Here, the police acted reasonably. Their suspicion was aroused when they saw
Colen quickly shut the center console as they first approached the car. They did not
conduct a search at that point although they clearly could have under Mimms. Thereafter,
Colen removed his license and registration from his rear pants pocket, thus negating a
possible explanation for his gestures toward the center console. When the officers
5
returned to their car, they both saw Colen again reaching for the center console. Only
then did the officers remove him from the car, frisk him, and search the portion of the
interior of the car that would have been within his immediate control when they allowed
him to get back in.
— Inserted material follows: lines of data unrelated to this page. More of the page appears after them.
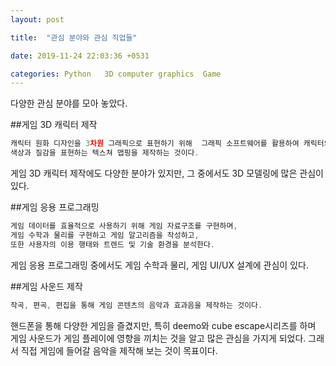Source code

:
 ```yaml
---
layout: post

title:  "관심 분야와 관심 직업들"

date: 2019-11-24 22:03:36 +0531

categories: Python   3D computer graphics  Game
---
```


다양한 관심 분야를 모아 놓았다.

##게임 3D 캐릭터 제작
```javascript
캐릭터 원화 디자인을 3차원 그래픽으로 표현하기 위해  그래픽 소프트웨어를 활용하여 캐릭터의 3차원 형태를 모델링을 하고,
색상과 질감을 표현하는 텍스쳐 맵핑을 제작하는 것이다.

```
게임 3D 캐릭터 제작에도 다양한 분야가 있지만, 그 중에서도 3D 모델링에 많은 관심이 있다.

##게임 응용 프로그래밍
```javascript
게임 데이터를 효율적으로 사용하기 위해 게임 자료구조를 구현하며,
게임 수학과 물리를 구현하고 게임 알고리즘을 작성하고,
또한 사용자의 이용 행태와 트렌드 및 기술 환경을 분석한다.
```
게임 응용 프로그래밍 중에서도 게임 수학과 물리, 게임 UI/UX 설계에 관심이 있다.

##게임 사운드 제작
```javascript
작곡, 편곡, 편집을 통해 게임 콘텐츠의 음악과 효과음을 제작하는 것이다.
```
핸드폰을 통해 다양한 게임을 즐겼지만, 특히 deemo와 cube escape시리즈를 하며 게임 사운드가 게임 플레이에 영향을 끼치는 것을 알고 많은 관심을 가지게 되었다.  그래서 직접 게임에 들어갈 음악을 제작해 보는 것이 목표이다.


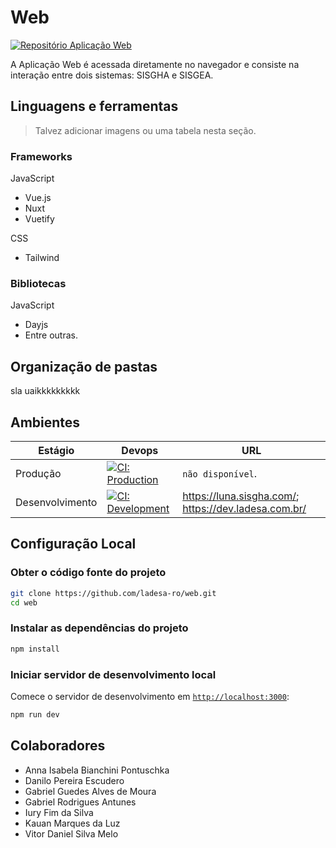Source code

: # Web

<!-- #region conteudo -->

[![Repositório Aplicação Web][github-web-application-icon]][github-web-application-href]

A Aplicação Web é acessada diretamente no navegador e consiste na interação entre dois sistemas: SISGHA e SISGEA.

## Linguagens e ferramentas

> Talvez adicionar imagens ou uma tabela nesta seção.

### Frameworks

JavaScript

- Vue.js
- Nuxt
- Vuetify

CSS

- Tailwind

### Bibliotecas

JavaScript

- Dayjs
- Entre outras.

## Organização de pastas

sla uaikkkkkkkkk

## Ambientes

| Estágio         | Devops                                                       | URL                                                      |
| --------------- | ------------------------------------------------------------ | -------------------------------------------------------- |
| Produção        | [![CI: Production][action-ci-prod-src]][action-ci-prod-href] | `não disponível`.                                        |
| Desenvolvimento | [![CI: Development][action-ci-dev-src]][action-ci-dev-href]  | <https://luna.sisgha.com/>; <https://dev.ladesa.com.br/> |

## Configuração Local

### Obter o código fonte do projeto

```bash
git clone https://github.com/ladesa-ro/web.git
cd web
```

### Instalar as dependências do projeto

```bash
npm install
```

### Iniciar servidor de desenvolvimento local

Comece o servidor de desenvolvimento em [`http://localhost:3000`](http://localhost:3000):

```bash
npm run dev
```

## Colaboradores

- Anna Isabela Bianchini Pontuschka
- Danilo Pereira Escudero
- Gabriel Guedes Alves de Moura
- Gabriel Rodrigues Antunes
- Iury Fim da Silva
- Kauan Marques da Luz
- Vitor Daniel Silva Melo

<!-- Badges -->

<!-- Badges / GitHub -->

[github-web-application-icon]: https://img.shields.io/badge/GitHub-Web-black?style=for-the-badge&logo=GitHub&logoColor=white&labelColor=black&color=white
[github-web-application-href]: https://github.com/ladesa-ro/web

<!-- Badges / Actions / Production  -->

[action-ci-prod-src]: https://img.shields.io/github/actions/workflow/status/ladesa-ro/web/ci.yml?style=flat&logo=github&logoColor=white&label=CI@production&branch=production&labelColor=18181B
[action-ci-prod-href]: https://github.com/ladesa-ro/web/actions/workflows/ci.yml?query=branch%3Aproduction

<!-- Badges / Actions / Development  -->

[action-ci-dev-src]: https://img.shields.io/github/actions/workflow/status/ladesa-ro/web/ci.yml?style=flat&logo=github&logoColor=white&label=CI@development&branch=main&labelColor=18181B
[action-ci-dev-href]: https://github.com/ladesa-ro/web/actions/workflows/ci.yml?query=branch%3Amain

<!-- #endregion conteudo -->
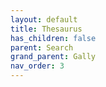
 ```yaml
---
layout: default
title: Thesaurus
has_children: false
parent: Search
grand_parent: Gally
nav_order: 3
---
```


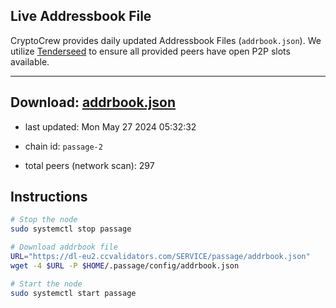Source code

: ## Live Addressbook File

CryptoCrew provides daily updated Addressbook Files (`addrbook.json`). We utilize [Tenderseed](https://github.com/binaryholdings/tenderseed) to ensure all provided peers have open P2P slots available.

---
**Download: [addrbook.json](https://dl-eu2.ccvalidators.com/SERVICE/passage/addrbook.json)**
---

- last updated: Mon May 27 2024 05:32:32
- chain id: `passage-2`

- total peers (network scan): 297

## Instructions
```sh
# Stop the node
sudo systemctl stop passage

# Download addrbook file
URL="https://dl-eu2.ccvalidators.com/SERVICE/passage/addrbook.json"
wget -4 $URL -P $HOME/.passage/config/addrbook.json

# Start the node
sudo systemctl start passage
```
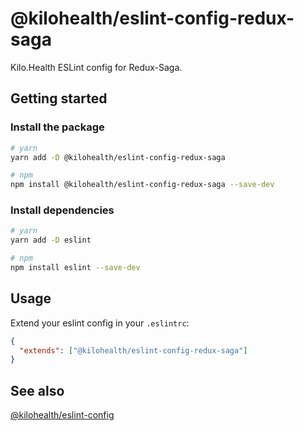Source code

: # @kilohealth/eslint-config-redux-saga

Kilo.Health ESLint config for Redux-Saga.

## Getting started

### Install the package

```bash
# yarn
yarn add -D @kilohealth/eslint-config-redux-saga

# npm
npm install @kilohealth/eslint-config-redux-saga --save-dev
```

### Install dependencies

```bash
# yarn
yarn add -D eslint

# npm
npm install eslint --save-dev
```

## Usage

Extend your eslint config in your `.eslintrc`:

```json
{
  "extends": ["@kilohealth/eslint-config-redux-saga"]
}
```

## See also

[@kilohealth/eslint-config](https://npm.im/@kilohealth/eslint-config)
It was during that protective search that Officer Mason found the
loaded handgun.
When deciding to conduct the kind of limited search that occurred here, “„an
officer need not be absolutely certain that the individual is armed‟ so long as the officer‟s
concern was objectively reasonable.” United States v. Kithcart, 218 F.3d 213, 219 (3d
Cir. 2000) (quoting Moorefield, 111 F.3d at 13-14). The officers‟ decision to check the
center console for weapons was completely justified by the circumstances here.
III.
For all of the above reasons, we will affirm the district court.